*Problem*
From the records below, copy every line that contains the word "basta".

Available data START

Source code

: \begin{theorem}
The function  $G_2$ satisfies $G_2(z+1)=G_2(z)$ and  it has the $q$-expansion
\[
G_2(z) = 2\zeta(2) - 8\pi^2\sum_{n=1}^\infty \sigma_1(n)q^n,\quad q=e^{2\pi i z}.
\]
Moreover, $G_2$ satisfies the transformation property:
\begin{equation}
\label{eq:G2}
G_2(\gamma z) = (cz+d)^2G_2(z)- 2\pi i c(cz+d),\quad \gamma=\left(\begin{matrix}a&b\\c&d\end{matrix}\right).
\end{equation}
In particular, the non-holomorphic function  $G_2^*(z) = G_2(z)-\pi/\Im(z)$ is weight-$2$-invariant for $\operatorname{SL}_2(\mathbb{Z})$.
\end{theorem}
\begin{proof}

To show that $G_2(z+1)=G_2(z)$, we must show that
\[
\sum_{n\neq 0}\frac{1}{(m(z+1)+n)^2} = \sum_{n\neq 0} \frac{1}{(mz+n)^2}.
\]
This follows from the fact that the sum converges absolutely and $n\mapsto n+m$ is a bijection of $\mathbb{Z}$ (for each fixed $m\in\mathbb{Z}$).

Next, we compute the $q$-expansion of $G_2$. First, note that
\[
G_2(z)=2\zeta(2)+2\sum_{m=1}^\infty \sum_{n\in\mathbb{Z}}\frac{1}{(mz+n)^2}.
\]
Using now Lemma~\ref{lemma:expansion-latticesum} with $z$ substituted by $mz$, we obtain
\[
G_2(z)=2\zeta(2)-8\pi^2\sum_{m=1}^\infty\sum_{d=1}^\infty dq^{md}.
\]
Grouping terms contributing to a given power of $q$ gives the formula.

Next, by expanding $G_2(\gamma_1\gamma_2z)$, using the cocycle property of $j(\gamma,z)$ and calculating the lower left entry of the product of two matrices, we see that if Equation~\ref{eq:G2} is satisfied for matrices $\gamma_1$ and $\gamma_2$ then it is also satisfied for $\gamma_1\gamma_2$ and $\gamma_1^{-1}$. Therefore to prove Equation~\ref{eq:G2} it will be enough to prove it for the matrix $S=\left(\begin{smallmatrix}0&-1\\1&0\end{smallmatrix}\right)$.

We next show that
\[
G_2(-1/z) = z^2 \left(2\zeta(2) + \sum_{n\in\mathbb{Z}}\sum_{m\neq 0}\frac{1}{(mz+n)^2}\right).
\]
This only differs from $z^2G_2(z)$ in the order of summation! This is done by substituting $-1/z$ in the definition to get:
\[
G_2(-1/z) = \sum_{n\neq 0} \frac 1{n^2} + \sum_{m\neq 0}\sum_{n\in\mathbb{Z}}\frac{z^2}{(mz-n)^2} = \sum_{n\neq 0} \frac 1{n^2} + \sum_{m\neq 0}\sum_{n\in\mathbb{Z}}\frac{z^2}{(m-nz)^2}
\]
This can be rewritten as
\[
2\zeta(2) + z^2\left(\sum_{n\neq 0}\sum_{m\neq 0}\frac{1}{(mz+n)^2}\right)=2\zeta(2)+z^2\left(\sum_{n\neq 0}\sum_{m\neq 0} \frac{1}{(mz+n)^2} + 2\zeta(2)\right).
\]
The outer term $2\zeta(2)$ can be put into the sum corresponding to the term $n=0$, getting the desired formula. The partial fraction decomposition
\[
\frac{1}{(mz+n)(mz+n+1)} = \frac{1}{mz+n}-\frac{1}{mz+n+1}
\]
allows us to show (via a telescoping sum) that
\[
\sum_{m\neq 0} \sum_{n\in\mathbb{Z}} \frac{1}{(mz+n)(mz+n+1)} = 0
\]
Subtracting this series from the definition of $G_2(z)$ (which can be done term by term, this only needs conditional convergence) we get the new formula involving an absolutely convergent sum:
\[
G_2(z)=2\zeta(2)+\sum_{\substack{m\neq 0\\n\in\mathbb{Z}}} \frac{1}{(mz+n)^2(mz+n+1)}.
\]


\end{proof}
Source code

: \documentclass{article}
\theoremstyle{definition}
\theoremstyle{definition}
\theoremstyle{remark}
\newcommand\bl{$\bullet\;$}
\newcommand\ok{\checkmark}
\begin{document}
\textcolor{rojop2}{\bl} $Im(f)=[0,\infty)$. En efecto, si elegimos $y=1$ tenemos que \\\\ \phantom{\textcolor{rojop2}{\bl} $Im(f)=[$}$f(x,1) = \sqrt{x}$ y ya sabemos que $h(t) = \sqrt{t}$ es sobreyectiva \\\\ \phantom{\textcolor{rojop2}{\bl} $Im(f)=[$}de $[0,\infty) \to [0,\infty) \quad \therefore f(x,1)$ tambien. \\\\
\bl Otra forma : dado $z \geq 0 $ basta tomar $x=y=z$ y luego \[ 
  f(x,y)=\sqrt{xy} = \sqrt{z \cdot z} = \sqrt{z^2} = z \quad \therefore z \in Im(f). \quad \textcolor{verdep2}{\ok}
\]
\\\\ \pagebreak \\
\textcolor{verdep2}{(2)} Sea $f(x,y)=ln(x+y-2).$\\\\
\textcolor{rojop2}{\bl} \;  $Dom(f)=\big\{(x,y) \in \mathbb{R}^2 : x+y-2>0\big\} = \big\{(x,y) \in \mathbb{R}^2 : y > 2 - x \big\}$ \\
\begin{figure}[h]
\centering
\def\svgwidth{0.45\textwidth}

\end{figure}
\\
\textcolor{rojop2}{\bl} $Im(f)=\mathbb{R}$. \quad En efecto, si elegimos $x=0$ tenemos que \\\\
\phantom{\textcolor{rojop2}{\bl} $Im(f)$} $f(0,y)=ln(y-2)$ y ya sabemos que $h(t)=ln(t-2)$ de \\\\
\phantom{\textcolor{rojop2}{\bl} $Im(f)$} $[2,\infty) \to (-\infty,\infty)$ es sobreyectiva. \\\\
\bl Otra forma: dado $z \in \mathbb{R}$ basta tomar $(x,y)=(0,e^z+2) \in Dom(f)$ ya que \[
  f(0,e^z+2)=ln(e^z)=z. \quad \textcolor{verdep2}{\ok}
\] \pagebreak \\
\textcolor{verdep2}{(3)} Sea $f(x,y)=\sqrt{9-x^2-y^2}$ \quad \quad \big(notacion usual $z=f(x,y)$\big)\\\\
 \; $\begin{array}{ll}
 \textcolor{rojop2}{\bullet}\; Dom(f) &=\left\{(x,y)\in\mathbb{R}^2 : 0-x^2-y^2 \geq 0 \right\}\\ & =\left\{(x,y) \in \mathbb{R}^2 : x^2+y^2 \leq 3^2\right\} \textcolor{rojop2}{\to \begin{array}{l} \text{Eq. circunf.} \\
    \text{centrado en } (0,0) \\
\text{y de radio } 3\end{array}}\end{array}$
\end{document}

Available data END

*Exercise answer*
\bl Otra forma : dado $z \geq 0 $ basta tomar $x=y=z$ y luego \[ 
\bl Otra forma: dado $z \in \mathbb{R}$ basta tomar $(x,y)=(0,e^z+2) \in Dom(f)$ ya que \[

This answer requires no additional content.